The system may include a search facility provided in a blockchain search system; or configured to interface and/or communicate with a blockchain search system. The system may include at least one cryptocurrency wallet. The at least one wallet may be configured to: 1) Generating, storing, and/or processing a hierarchical deterministic key; and/or 2) storing the at least one encryption key and/or the at least one pass in the trusted execution environment. The system may include: a decompression component arranged to decompress portions of the data as they are compressed; a reorganization component; and/or a decryption component configured to decrypt the partial data as it is encrypted. The system may comprise at least one presentation component arranged to present the partial data to the user in an audible and/or visual form. The system may include: means for inputting or generating a search path to identify at least one transaction (Tx) on a blockchain, wherein the search path includes: i) Transaction index (TX) index ) The method comprises the steps of carrying out a first treatment on the surface of the And ii) at least one attribute associated with the transaction (Tx). At least one of the attributes may be a mnemonic associated with the transaction; and/or the at least one attribute may be null. The system can operateActs to communicate with a cryptocurrency wallet or other resource to facilitate the processing, storage, and/or generation of encryption keys, blockchain transactions, and/or digital signatures.
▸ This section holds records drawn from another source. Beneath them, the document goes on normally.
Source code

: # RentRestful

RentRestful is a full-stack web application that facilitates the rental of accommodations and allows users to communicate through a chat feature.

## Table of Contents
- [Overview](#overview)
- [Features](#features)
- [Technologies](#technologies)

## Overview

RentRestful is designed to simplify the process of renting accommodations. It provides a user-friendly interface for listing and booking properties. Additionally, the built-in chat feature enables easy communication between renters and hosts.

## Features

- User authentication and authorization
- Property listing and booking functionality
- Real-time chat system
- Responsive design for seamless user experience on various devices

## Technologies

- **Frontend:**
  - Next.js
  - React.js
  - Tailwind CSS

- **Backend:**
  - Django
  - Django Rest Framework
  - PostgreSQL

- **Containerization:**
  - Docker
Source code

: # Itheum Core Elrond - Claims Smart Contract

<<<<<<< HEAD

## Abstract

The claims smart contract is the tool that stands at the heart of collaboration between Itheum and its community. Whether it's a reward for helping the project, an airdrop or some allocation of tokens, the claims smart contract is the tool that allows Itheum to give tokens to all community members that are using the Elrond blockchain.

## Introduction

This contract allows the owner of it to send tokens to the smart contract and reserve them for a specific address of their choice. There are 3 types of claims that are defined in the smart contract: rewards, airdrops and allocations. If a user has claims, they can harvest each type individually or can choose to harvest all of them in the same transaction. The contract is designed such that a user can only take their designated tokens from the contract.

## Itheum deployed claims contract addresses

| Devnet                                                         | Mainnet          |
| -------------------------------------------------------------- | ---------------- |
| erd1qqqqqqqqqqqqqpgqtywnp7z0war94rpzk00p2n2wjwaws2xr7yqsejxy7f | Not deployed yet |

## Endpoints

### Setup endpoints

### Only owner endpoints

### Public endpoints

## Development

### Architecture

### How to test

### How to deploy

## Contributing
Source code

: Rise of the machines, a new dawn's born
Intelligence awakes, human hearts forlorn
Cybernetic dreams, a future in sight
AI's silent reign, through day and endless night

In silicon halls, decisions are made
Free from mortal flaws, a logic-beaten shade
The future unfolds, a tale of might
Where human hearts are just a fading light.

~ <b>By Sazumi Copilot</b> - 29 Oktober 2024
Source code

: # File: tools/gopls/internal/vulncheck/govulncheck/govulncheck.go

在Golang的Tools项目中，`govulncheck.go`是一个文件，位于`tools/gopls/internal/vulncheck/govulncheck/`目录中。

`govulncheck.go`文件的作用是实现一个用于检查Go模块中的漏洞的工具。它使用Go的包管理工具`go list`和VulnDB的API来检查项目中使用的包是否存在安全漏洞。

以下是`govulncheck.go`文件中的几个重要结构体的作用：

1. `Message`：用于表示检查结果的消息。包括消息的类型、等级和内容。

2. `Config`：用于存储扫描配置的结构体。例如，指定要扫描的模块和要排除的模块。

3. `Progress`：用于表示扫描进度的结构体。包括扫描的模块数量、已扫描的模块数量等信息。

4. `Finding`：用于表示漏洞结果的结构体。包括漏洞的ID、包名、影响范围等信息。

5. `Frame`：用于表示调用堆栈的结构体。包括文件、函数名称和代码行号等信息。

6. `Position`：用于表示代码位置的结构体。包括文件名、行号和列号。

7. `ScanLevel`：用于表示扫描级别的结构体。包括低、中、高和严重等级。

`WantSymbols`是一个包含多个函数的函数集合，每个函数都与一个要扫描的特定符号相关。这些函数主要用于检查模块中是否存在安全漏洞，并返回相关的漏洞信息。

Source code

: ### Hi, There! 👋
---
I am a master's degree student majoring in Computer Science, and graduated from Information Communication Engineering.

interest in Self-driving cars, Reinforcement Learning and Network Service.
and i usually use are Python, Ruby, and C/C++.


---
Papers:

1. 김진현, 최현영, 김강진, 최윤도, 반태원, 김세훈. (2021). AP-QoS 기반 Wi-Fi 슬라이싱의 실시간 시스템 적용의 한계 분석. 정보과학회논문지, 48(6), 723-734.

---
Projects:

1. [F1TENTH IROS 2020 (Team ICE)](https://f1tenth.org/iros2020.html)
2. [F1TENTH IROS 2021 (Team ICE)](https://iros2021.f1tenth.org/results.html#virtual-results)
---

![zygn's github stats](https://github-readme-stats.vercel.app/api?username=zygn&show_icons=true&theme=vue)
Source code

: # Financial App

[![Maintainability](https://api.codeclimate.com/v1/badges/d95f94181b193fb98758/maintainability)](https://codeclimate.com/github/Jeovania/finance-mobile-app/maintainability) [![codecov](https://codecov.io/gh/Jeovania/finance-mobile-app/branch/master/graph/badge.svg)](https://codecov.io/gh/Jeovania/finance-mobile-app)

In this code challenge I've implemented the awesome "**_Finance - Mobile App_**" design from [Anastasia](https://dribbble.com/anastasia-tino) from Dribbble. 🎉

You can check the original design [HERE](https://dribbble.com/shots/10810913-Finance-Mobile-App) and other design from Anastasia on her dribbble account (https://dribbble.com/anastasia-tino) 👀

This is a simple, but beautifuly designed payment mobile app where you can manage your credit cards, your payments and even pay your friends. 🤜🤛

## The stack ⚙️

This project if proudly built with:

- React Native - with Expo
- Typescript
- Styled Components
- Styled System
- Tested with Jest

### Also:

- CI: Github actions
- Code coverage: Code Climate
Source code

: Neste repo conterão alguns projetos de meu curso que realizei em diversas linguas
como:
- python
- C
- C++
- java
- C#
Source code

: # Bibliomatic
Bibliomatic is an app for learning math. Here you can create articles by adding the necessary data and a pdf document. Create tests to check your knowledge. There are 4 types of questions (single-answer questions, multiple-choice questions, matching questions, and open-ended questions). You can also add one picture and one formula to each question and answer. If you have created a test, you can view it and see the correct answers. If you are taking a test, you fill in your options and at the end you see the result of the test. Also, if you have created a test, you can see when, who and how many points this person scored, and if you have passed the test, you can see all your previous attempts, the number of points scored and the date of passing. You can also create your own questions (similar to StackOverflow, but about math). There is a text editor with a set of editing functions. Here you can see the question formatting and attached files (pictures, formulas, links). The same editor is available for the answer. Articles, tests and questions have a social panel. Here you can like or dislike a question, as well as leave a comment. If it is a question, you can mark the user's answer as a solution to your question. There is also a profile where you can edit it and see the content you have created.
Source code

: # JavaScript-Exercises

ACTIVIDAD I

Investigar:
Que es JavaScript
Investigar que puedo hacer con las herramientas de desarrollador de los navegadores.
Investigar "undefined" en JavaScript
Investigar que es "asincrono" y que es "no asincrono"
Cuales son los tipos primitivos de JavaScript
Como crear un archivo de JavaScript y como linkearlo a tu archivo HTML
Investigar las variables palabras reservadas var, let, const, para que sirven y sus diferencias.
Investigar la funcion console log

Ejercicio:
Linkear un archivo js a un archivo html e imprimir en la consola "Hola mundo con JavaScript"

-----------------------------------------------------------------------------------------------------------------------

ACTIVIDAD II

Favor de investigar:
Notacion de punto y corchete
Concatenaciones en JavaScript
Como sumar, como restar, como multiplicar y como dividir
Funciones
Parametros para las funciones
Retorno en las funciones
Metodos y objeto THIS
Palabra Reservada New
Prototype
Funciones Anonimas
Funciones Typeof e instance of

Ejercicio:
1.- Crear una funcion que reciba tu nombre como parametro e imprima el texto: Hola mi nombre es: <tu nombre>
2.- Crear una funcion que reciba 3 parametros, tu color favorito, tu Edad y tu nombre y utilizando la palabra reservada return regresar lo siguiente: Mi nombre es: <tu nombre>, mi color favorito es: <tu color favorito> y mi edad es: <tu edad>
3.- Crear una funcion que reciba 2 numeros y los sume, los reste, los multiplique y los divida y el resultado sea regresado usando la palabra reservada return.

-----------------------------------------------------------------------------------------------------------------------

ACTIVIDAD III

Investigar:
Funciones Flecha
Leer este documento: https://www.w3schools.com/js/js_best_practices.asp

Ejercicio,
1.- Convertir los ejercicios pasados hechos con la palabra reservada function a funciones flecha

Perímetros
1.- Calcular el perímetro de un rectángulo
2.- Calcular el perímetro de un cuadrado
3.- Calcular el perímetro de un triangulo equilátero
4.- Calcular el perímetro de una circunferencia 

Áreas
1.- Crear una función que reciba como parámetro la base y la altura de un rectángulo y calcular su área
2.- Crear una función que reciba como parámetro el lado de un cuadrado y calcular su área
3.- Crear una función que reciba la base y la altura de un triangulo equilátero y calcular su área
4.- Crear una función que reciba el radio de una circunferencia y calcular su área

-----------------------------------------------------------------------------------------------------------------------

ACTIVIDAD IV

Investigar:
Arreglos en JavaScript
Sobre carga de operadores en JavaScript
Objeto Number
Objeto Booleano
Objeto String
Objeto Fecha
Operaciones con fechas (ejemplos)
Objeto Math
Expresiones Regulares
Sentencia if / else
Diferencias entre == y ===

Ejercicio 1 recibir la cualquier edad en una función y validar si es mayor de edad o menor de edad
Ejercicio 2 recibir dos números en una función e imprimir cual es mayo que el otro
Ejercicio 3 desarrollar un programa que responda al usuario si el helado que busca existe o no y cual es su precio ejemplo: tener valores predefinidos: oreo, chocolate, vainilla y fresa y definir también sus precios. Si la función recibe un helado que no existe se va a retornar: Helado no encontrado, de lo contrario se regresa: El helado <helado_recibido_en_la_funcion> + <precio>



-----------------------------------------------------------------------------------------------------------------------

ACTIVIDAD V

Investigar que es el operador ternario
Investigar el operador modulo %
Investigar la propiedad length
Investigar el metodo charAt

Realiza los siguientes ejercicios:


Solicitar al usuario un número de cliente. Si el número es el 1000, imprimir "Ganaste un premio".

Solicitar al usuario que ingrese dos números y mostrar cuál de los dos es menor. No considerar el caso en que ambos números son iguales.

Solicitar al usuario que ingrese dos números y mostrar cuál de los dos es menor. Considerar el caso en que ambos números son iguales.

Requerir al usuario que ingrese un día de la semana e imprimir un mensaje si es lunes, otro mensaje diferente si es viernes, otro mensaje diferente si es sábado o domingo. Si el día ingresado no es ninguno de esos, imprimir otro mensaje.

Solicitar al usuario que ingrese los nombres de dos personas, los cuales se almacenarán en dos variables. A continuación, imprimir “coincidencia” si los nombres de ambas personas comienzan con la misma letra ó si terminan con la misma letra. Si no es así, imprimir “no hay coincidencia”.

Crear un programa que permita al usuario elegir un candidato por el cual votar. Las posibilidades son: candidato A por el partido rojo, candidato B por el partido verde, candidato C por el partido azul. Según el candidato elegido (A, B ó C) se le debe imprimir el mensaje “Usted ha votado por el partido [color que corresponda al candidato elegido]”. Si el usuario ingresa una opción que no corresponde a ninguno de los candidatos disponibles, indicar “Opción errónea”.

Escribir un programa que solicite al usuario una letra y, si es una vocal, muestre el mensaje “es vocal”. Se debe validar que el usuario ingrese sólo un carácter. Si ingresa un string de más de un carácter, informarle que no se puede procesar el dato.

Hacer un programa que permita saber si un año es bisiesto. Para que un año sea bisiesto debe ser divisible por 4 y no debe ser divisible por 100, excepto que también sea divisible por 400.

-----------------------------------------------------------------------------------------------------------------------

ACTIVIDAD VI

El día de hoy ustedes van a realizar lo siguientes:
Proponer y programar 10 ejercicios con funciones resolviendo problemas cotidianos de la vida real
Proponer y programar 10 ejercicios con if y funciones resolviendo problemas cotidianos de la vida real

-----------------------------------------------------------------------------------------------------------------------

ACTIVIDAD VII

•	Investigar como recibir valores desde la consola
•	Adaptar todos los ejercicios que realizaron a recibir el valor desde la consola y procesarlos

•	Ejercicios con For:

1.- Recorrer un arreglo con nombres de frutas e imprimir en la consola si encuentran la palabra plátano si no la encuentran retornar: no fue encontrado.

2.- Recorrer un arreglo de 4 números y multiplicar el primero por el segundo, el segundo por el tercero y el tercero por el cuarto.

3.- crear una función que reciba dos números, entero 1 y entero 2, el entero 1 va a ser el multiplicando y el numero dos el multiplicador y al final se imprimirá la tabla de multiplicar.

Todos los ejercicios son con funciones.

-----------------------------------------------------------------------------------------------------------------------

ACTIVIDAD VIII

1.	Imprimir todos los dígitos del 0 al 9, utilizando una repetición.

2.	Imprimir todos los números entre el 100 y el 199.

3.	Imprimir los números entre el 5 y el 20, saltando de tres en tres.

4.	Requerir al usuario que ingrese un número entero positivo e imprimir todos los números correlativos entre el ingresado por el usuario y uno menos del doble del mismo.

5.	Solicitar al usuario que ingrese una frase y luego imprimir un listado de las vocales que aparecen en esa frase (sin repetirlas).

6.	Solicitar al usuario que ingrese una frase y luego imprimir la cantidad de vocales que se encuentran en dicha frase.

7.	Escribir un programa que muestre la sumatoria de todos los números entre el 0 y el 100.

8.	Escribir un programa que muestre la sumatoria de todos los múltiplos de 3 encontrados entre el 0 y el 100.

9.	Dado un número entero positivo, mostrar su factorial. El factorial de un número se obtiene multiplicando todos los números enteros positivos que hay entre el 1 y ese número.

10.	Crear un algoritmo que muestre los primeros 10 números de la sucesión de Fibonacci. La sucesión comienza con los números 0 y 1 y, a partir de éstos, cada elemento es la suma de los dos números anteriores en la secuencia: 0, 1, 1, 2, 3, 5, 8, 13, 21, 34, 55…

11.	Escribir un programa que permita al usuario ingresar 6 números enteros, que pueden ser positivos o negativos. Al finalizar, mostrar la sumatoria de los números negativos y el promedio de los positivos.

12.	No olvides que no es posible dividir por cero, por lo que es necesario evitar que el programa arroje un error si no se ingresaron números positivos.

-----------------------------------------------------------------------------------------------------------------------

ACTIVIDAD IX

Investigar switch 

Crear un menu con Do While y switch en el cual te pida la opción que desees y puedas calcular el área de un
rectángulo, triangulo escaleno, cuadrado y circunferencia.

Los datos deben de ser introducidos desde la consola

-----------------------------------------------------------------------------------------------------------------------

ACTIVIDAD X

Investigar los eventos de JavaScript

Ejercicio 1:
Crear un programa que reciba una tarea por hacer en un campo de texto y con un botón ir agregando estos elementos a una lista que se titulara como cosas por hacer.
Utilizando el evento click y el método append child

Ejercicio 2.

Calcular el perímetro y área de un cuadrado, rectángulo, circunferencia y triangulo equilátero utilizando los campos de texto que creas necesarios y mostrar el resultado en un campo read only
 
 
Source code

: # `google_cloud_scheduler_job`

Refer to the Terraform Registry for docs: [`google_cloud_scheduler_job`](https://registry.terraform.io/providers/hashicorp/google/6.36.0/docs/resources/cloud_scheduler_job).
The system is operable to store a transaction index (TX) index ) Preferably, the system is arranged to store respective transaction indices for a plurality of transactions. The system may be operable to: i) Transferring control of a portion of the cryptocurrency to a destination prior to accessing the portion of the data; ii) sending a request for partial data to a peer on the blockchain; and/or iii) receive partial data from peers on the blockchain. The system may be operable to control access to portions of data using a time-locking mechanism.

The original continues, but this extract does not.